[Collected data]
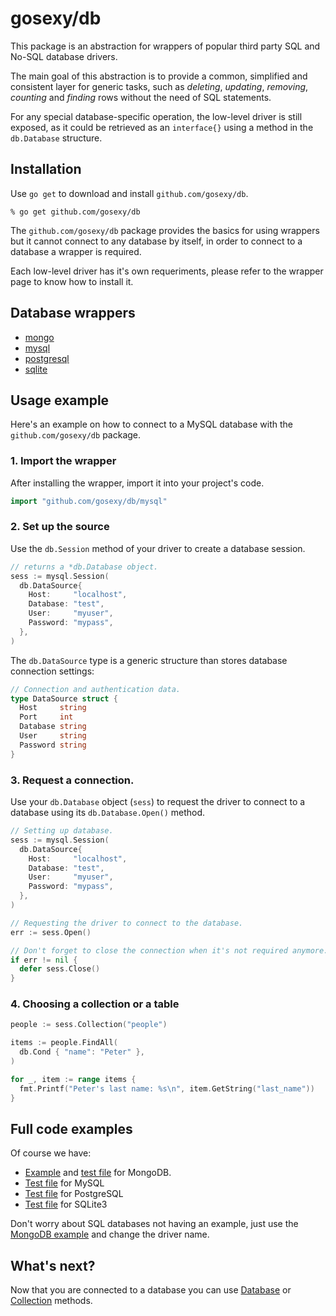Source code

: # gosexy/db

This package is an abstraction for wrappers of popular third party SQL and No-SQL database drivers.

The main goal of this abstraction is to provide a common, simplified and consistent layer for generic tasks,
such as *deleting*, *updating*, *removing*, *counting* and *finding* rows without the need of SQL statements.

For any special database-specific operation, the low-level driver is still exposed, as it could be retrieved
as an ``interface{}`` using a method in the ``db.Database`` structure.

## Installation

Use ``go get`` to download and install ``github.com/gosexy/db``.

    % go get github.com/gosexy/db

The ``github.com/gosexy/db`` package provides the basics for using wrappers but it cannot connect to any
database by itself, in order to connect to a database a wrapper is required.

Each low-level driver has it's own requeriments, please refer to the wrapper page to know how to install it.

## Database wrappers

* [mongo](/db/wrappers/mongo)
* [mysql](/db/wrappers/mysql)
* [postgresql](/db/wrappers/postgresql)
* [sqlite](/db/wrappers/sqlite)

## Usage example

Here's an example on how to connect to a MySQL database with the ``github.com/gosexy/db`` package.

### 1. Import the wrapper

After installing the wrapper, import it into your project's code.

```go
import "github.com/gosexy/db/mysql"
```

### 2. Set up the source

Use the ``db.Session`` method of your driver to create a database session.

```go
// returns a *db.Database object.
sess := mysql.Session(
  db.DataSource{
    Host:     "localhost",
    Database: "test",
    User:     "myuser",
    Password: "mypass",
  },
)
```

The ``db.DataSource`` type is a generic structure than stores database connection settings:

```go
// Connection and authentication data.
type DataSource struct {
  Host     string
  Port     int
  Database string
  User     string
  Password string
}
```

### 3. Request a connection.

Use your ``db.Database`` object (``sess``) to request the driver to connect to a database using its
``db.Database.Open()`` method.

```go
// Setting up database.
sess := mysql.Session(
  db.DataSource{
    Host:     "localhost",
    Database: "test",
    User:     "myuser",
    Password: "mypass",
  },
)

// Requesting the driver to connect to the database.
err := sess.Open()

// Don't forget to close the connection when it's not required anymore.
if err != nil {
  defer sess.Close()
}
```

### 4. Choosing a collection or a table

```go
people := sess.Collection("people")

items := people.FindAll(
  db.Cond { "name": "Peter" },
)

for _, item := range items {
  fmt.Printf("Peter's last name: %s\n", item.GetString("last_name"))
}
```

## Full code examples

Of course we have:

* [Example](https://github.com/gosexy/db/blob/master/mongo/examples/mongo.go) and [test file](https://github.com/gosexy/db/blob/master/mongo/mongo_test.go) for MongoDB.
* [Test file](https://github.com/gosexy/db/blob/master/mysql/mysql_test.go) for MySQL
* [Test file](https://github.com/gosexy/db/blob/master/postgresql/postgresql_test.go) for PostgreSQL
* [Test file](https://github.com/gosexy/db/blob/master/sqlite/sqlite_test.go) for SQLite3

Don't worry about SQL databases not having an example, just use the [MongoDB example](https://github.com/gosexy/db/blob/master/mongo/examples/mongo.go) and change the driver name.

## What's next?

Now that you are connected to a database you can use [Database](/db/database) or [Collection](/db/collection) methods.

▸ Work order
From the records above, quote only the lines running from the line with "Each low-level driver" to the line with "### 1. Import the wrapper", both lines included.

▸ Answer box
Each low-level driver has it's own requeriments, please refer to the wrapper page to know how to install it.

## Database wrappers

* [mongo](/db/wrappers/mongo)
* [mysql](/db/wrappers/mysql)
* [postgresql](/db/wrappers/postgresql)
* [sqlite](/db/wrappers/sqlite)

## Usage example

Here's an example on how to connect to a MySQL database with the ``github.com/gosexy/db`` package.

### 1. Import the wrapper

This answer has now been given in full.